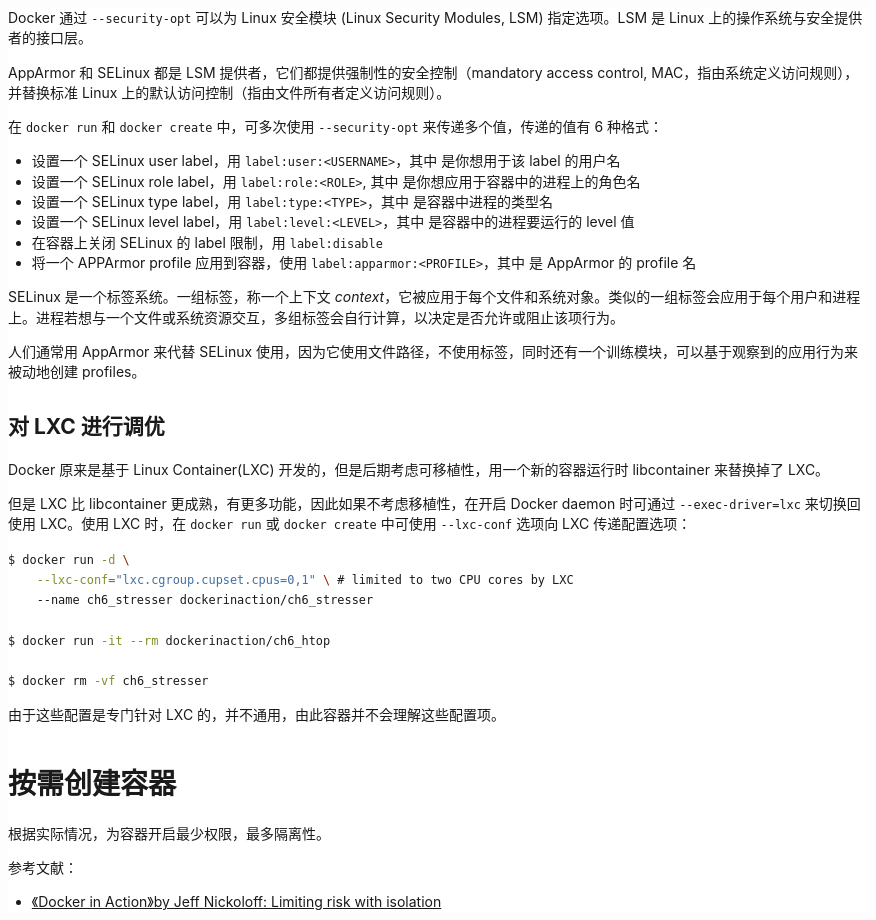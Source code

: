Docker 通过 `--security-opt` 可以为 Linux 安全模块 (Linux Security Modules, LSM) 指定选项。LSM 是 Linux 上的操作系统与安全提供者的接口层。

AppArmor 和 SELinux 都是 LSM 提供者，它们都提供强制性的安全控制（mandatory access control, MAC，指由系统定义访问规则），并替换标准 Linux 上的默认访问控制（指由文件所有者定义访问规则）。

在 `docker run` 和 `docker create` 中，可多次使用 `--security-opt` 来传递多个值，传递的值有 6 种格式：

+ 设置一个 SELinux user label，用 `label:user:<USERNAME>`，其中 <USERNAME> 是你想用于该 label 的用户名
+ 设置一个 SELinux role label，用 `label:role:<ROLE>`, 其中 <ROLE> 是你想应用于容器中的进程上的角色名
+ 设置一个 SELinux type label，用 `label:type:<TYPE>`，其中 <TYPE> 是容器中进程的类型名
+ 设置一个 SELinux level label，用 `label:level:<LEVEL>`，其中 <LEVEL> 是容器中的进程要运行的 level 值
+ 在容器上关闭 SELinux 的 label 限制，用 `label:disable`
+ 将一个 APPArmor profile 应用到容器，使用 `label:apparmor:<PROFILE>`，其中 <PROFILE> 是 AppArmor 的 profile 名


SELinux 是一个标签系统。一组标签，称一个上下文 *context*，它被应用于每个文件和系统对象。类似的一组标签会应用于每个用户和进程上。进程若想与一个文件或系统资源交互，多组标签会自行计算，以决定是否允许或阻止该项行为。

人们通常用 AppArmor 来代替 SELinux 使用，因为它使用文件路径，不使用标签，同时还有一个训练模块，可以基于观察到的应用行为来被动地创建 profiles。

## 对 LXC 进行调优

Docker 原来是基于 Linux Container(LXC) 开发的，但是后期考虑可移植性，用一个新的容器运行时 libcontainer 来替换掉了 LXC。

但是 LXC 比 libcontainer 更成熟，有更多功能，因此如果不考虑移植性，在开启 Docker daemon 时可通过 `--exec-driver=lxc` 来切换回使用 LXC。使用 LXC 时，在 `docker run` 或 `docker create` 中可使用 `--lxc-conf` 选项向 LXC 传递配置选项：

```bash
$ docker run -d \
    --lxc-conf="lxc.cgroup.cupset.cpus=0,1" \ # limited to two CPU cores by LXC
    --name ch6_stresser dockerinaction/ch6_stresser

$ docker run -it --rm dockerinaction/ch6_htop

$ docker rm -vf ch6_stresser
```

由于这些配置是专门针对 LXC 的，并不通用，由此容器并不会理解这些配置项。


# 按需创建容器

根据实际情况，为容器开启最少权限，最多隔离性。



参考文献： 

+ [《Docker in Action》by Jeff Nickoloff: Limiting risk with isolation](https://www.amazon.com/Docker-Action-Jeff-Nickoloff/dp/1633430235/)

******************************

■ **Exercise details**
The goal is an exact reprint of the entries, leaving out the pictures.

■ **Answer space**
Source code

:Docker 通过 `--security-opt` 可以为 Linux 安全模块 (Linux Security Modules, LSM) 指定选项。LSM 是 Linux 上的操作系统与安全提供者的接口层。

AppArmor 和 SELinux 都是 LSM 提供者，它们都提供强制性的安全控制（mandatory access control, MAC，指由系统定义访问规则），并替换标准 Linux 上的默认访问控制（指由文件所有者定义访问规则）。

在 `docker run` 和 `docker create` 中，可多次使用 `--security-opt` 来传递多个值，传递的值有 6 种格式：

+ 设置一个 SELinux user label，用 `label:user:<USERNAME>`，其中 <USERNAME> 是你想用于该 label 的用户名
+ 设置一个 SELinux role label，用 `label:role:<ROLE>`, 其中 <ROLE> 是你想应用于容器中的进程上的角色名
+ 设置一个 SELinux type label，用 `label:type:<TYPE>`，其中 <TYPE> 是容器中进程的类型名
+ 设置一个 SELinux level label，用 `label:level:<LEVEL>`，其中 <LEVEL> 是容器中的进程要运行的 level 值
+ 在容器上关闭 SELinux 的 label 限制，用 `label:disable`
+ 将一个 APPArmor profile 应用到容器，使用 `label:apparmor:<PROFILE>`，其中 <PROFILE> 是 AppArmor 的 profile 名


SELinux 是一个标签系统。一组标签，称一个上下文 *context*，它被应用于每个文件和系统对象。类似的一组标签会应用于每个用户和进程上。进程若想与一个文件或系统资源交互，多组标签会自行计算，以决定是否允许或阻止该项行为。

人们通常用 AppArmor 来代替 SELinux 使用，因为它使用文件路径，不使用标签，同时还有一个训练模块，可以基于观察到的应用行为来被动地创建 profiles。

## 对 LXC 进行调优

Docker 原来是基于 Linux Container(LXC) 开发的，但是后期考虑可移植性，用一个新的容器运行时 libcontainer 来替换掉了 LXC。

但是 LXC 比 libcontainer 更成熟，有更多功能，因此如果不考虑移植性，在开启 Docker daemon 时可通过 `--exec-driver=lxc` 来切换回使用 LXC。使用 LXC 时，在 `docker run` 或 `docker create` 中可使用 `--lxc-conf` 选项向 LXC 传递配置选项：

```bash
$ docker run -d \
    --lxc-conf="lxc.cgroup.cupset.cpus=0,1" \ # limited to two CPU cores by LXC
    --name ch6_stresser dockerinaction/ch6_stresser

$ docker run -it --rm dockerinaction/ch6_htop

$ docker rm -vf ch6_stresser
```

由于这些配置是专门针对 LXC 的，并不通用，由此容器并不会理解这些配置项。


# 按需创建容器

根据实际情况，为容器开启最少权限，最多隔离性。



参考文献： 

+ [《Docker in Action》by Jeff Nickoloff: Limiting risk with isolation](https://www.amazon.com/Docker-Action-Jeff-Nickoloff/dp/1633430235/)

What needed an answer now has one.